From Observations to States: Latent Time Series Forecasting¶
Conference: ICML 2026
arXiv: 2602.00297
Code: https://github.com/Muyiiiii/LatentTSF (available)
Area: Time Series Forecasting / Representation Learning
Keywords: time series forecasting, latent state space, Latent Chaos, representation alignment, mutual information
TL;DR¶
The authors observe that even state-of-the-art TSF models with high prediction accuracy often exhibit "temporal disorder" (Latent Chaos) in their latent spaces. They propose LatentTSF: first, an AutoEncoder compresses observations into a high-dimensional latent state space; then, any mainstream backbone predicts future states in this space (using a Pred + Align dual loss); finally, the predictions are decoded back to the observation space.
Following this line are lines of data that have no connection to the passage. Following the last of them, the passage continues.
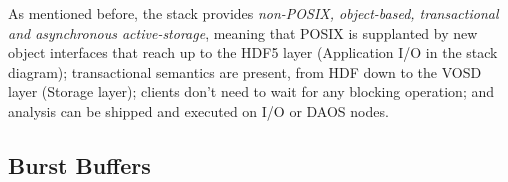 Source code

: \documentclass[conference]{IEEEtran}
\begin{document}
%
%

As mentioned before, the stack provides \emph{non-POSIX, object-based,
transactional and asynchronous active-storage}, meaning that POSIX is
supplanted by new object interfaces that reach up to the HDF5 layer
(Application I/O in the stack diagram); transactional semantics are present,
from HDF down to the VOSD layer (Storage layer); clients don't need to wait for
any blocking operation; and analysis can be shipped and executed on I/O or DAOS
nodes.

\subsection{Burst Buffers}
\label{sec:burst}
\end{document}
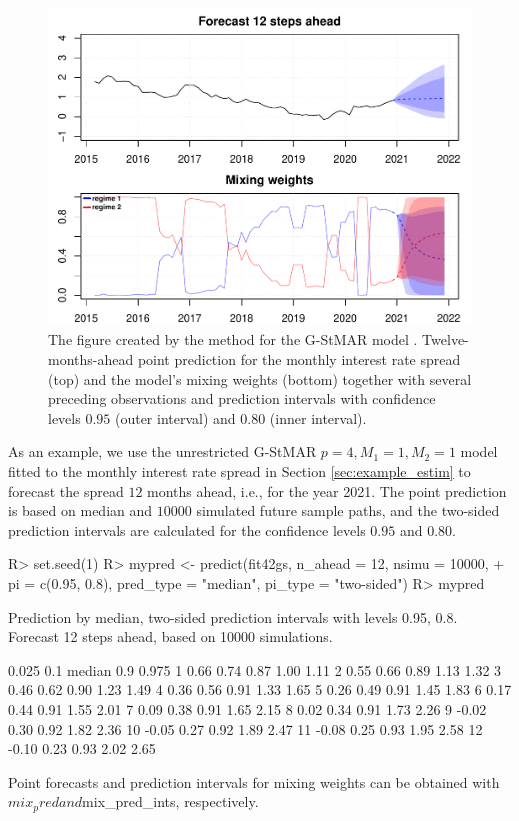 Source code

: \documentclass[nojss]{jss} %
\begin{document}
\begin{figure}[t]
  \centering
  \includegraphics{figures/predictfit42gs.pdf}
  \caption{The figure created by the  method for the G-StMAR model . Twelve-months-ahead point prediction for the monthly interest rate spread (top) and the model's mixing weights (bottom) together with several preceding observations and prediction intervals with confidence levels $0.95$ (outer interval) and $0.80$ (inner interval).}
\label{fig:predictfit42gs}
\end{figure}

As an example, we use the unrestricted G-StMAR $p=4, M_1=1, M_2=1$ model fitted to the monthly interest rate spread in Section \ref{sec:example_estim} to forecast the spread $12$ months ahead, i.e., for the year 2021. The point prediction is based on median and $10000$ simulated future sample paths, and the two-sided prediction intervals are calculated for the confidence levels $0.95$ and $0.80$.
%
\begin{CodeChunk}
\begin{CodeInput}
R> set.seed(1)
R> mypred <- predict(fit42gs, n_ahead = 12, nsimu = 10000,
+    pi = c(0.95, 0.8), pred_type = "median", pi_type = "two-sided")
R> mypred
\end{CodeInput}
\begin{CodeOutput}
Prediction by median, two-sided prediction intervals with levels 0.95, 0.8.
Forecast 12 steps ahead, based on 10000 simulations.

   0.025  0.1 median  0.9 0.975
1   0.66 0.74   0.87 1.00  1.11
2   0.55 0.66   0.89 1.13  1.32
3   0.46 0.62   0.90 1.23  1.49
4   0.36 0.56   0.91 1.33  1.65
5   0.26 0.49   0.91 1.45  1.83
6   0.17 0.44   0.91 1.55  2.01
7   0.09 0.38   0.91 1.65  2.15
8   0.02 0.34   0.91 1.73  2.26
9  -0.02 0.30   0.92 1.82  2.36
10 -0.05 0.27   0.92 1.89  2.47
11 -0.08 0.25   0.93 1.95  2.58
12 -0.10 0.23   0.93 2.02  2.65

Point forecasts and prediction intervals for mixing weights can be obtained
with $mix_pred and $mix_pred_ints, respectively.
\end{CodeOutput}
\end{CodeChunk}
\end{document}
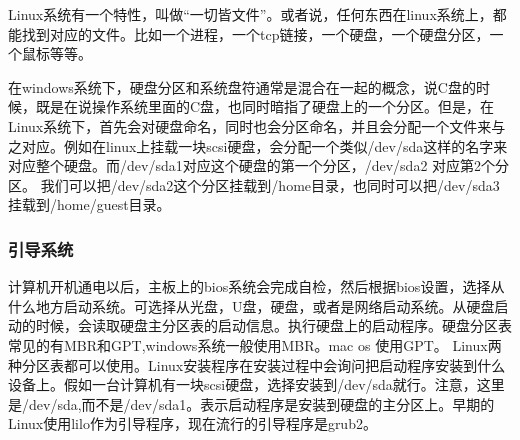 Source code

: \documentclass[UTF8]{ctexart}
\begin{document}
\par
Linux系统有一个特性，叫做“一切皆文件”。或者说，任何东西在linux系统上，都能找到对应的文件。比如一个进程，一个tcp链接，一个硬盘，一个硬盘分区，一个鼠标等等。
\par
在windows系统下，硬盘分区和系统盘符通常是混合在一起的概念，说C盘的时候，既是在说操作系统里面的C盘，也同时暗指了硬盘上的一个分区。但是，在Linux系统下，首先会对硬盘命名，同时也会分区命名，并且会分配一个文件来与之对应。例如在linux上挂载一块scsi硬盘，会分配一个类似/dev/sda这样的名字来对应整个硬盘。而/dev/sda1对应这个硬盘的第一个分区，/dev/sda2 对应第2个分区。
我们可以把/dev/sda2这个分区挂载到/home目录，也同时可以把/dev/sda3挂载到/home/guest目录。

\subsubsection{\msyh 引导系统}
计算机开机通电以后，主板上的bios系统会完成自检，然后根据bios设置，选择从什么地方启动系统。可选择从光盘，U盘，硬盘，或者是网络启动系统。从硬盘启动的时候，会读取硬盘主分区表的启动信息。执行硬盘上的启动程序。硬盘分区表常见的有MBR和GPT,windows系统一般使用MBR。mac os 使用GPT。 Linux两种分区表都可以使用。Linux安装程序在安装过程中会询问把启动程序安装到什么设备上。假如一台计算机有一块scsi硬盘，选择安装到/dev/sda就行。注意，这里是/dev/sda,而不是/dev/sda1。表示启动程序是安装到硬盘的主分区上。早期的Linux使用lilo作为引导程序，现在流行的引导程序是grub2。
\end{document}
On six standard benchmarks, this approach consistently reduces MSE/MAE and restores temporal locality and spectral structure in the latent representations.
Background & Motivation¶
Background: Modern TSF almost exclusively adopts the "observation space regression" paradigm: given a historical window \(\mathbf{X} \in \mathbb{R}^{C \times L}\), RNN/CNN/MLP/Transformer models learn a mapping \(\mathcal{F}_\theta: \mathbb{R}^{C \times L} \to \mathbb{R}^{C \times T}\) to directly predict future observations \(\mathbf{Y}\), minimizing MSE/MAE.
Limitations of Prior Work: Through multi-perspective representation diagnostics on strong backbones like iTransformer, the authors uncover a paradox: a model may achieve low MAE in observation space, yet its internal latent representations are "temporally disordered"—adjacent time-step embeddings do not cluster, t-SNE plots lose continuity, and spectral structure is destroyed. On Electricity, the average Euclidean distance between adjacent latent states jumps from 12.94 to 94.03, and dominant periodic signals nearly vanish.
Key Challenge: The authors attribute this to two fundamental issues. (i) Systems Theory: The true observation \(\mathbf{X}\) is a "noisy, partial projection" of an underlying high-dimensional dynamical system; key latent variables are unobservable in the observation space, and minimizing observation MSE encourages shortcut learning—focusing on mean regression, periodicity, and autocorrelation rather than true generative dynamics. (ii) Optimization: Pointwise MAE/MSE loss imposes no inductive bias for "temporal continuity," so models have no incentive to learn temporally coherent latent spaces.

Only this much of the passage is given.